◆ Exercise goal: Return each line of the records holding the string "defined".

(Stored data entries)
+++
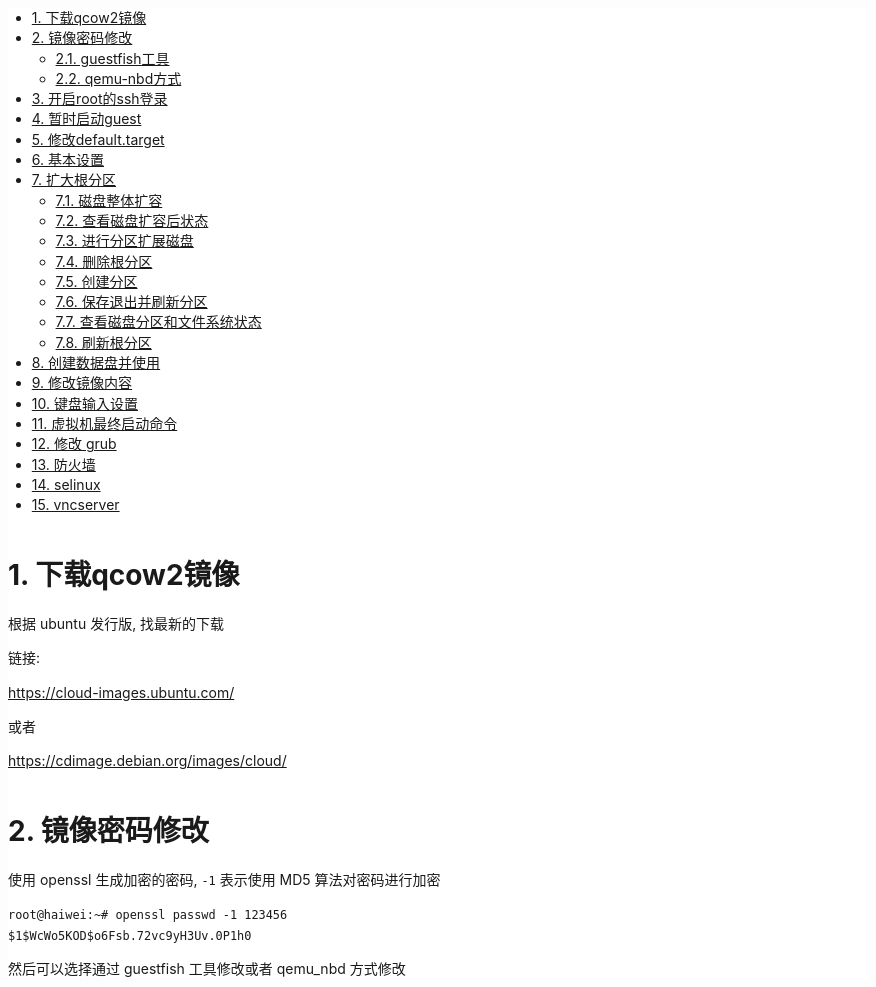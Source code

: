 




- [1. 下载qcow2镜像](#1-下载qcow2镜像)
- [2. 镜像密码修改](#2-镜像密码修改)
  - [2.1. guestfish工具](#21-guestfish工具)
  - [2.2. qemu-nbd方式](#22-qemu-nbd方式)
- [3. 开启root的ssh登录](#3-开启root的ssh登录)
- [4. 暂时启动guest](#4-暂时启动guest)
- [5. 修改default.target](#5-修改defaulttarget)
- [6. 基本设置](#6-基本设置)
- [7. 扩大根分区](#7-扩大根分区)
  - [7.1. 磁盘整体扩容](#71-磁盘整体扩容)
  - [7.2. 查看磁盘扩容后状态](#72-查看磁盘扩容后状态)
  - [7.3. 进行分区扩展磁盘](#73-进行分区扩展磁盘)
  - [7.4. 删除根分区](#74-删除根分区)
  - [7.5. 创建分区](#75-创建分区)
  - [7.6. 保存退出并刷新分区](#76-保存退出并刷新分区)
  - [7.7. 查看磁盘分区和文件系统状态](#77-查看磁盘分区和文件系统状态)
  - [7.8. 刷新根分区](#78-刷新根分区)
- [8. 创建数据盘并使用](#8-创建数据盘并使用)
- [9. 修改镜像内容](#9-修改镜像内容)
- [10. 键盘输入设置](#10-键盘输入设置)
- [11. 虚拟机最终启动命令](#11-虚拟机最终启动命令)
- [12. 修改 grub](#12-修改-grub)
- [13. 防火墙](#13-防火墙)
- [14. selinux](#14-selinux)
- [15. vncserver](#15-vncserver)



# 1. 下载qcow2镜像

根据 ubuntu 发行版, 找最新的下载

链接:

https://cloud-images.ubuntu.com/

或者

https://cdimage.debian.org/images/cloud/

# 2. 镜像密码修改

使用 openssl 生成加密的密码, `-1` 表示使用 MD5 算法对密码进行加密

```
root@haiwei:~# openssl passwd -1 123456
$1$WcWo5KOD$o6Fsb.72vc9yH3Uv.0P1h0
```

然后可以选择通过 guestfish 工具修改或者 qemu_nbd 方式修改
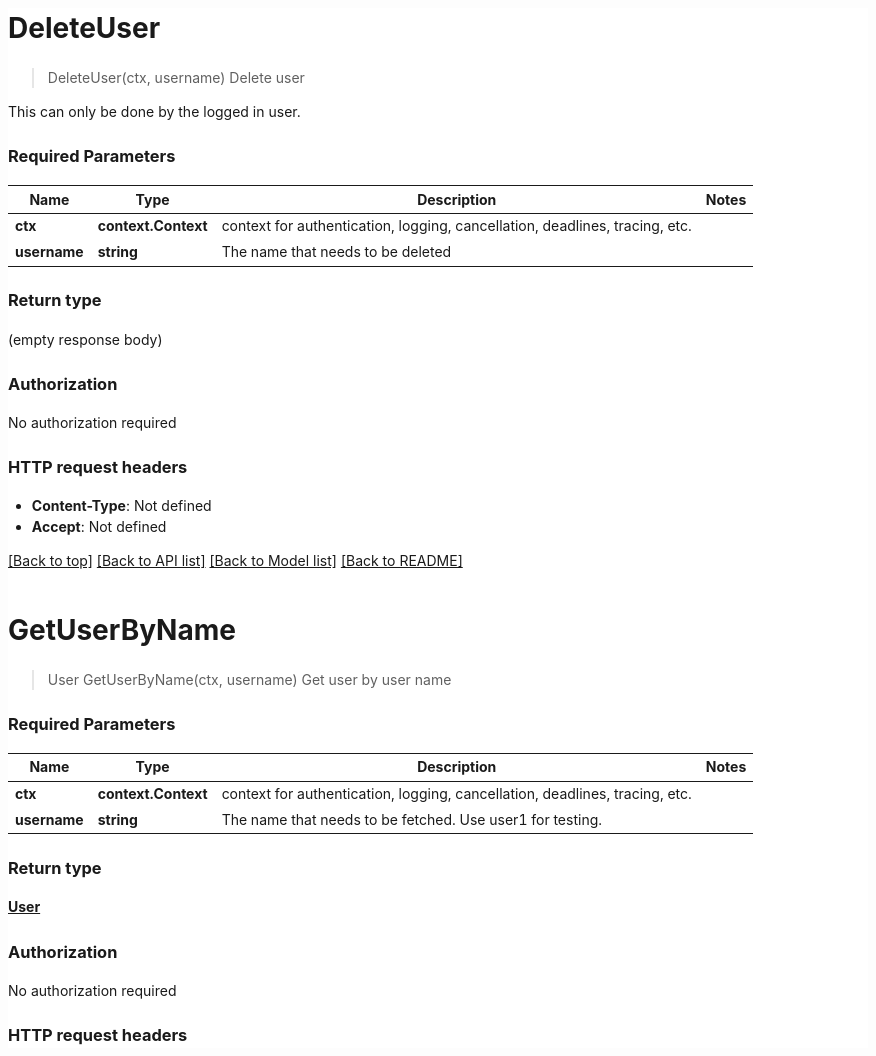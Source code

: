 # **DeleteUser**
> DeleteUser(ctx, username)
Delete user

This can only be done by the logged in user.

### Required Parameters

Name | Type | Description  | Notes
------------- | ------------- | ------------- | -------------
 **ctx** | **context.Context** | context for authentication, logging, cancellation, deadlines, tracing, etc.
  **username** | **string**| The name that needs to be deleted | 

### Return type

 (empty response body)

### Authorization

No authorization required

### HTTP request headers

 - **Content-Type**: Not defined
 - **Accept**: Not defined

[[Back to top]](#) [[Back to API list]](../README.md#documentation-for-api-endpoints) [[Back to Model list]](../README.md#documentation-for-models) [[Back to README]](../README.md)

# **GetUserByName**
> User GetUserByName(ctx, username)
Get user by user name

### Required Parameters

Name | Type | Description  | Notes
------------- | ------------- | ------------- | -------------
 **ctx** | **context.Context** | context for authentication, logging, cancellation, deadlines, tracing, etc.
  **username** | **string**| The name that needs to be fetched. Use user1 for testing.  | 

### Return type

[**User**](User.md)

### Authorization

No authorization required

### HTTP request headers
+++
◆ Expected answer:
 - **Content-Type**: Not defined
 - **Accept**: Not defined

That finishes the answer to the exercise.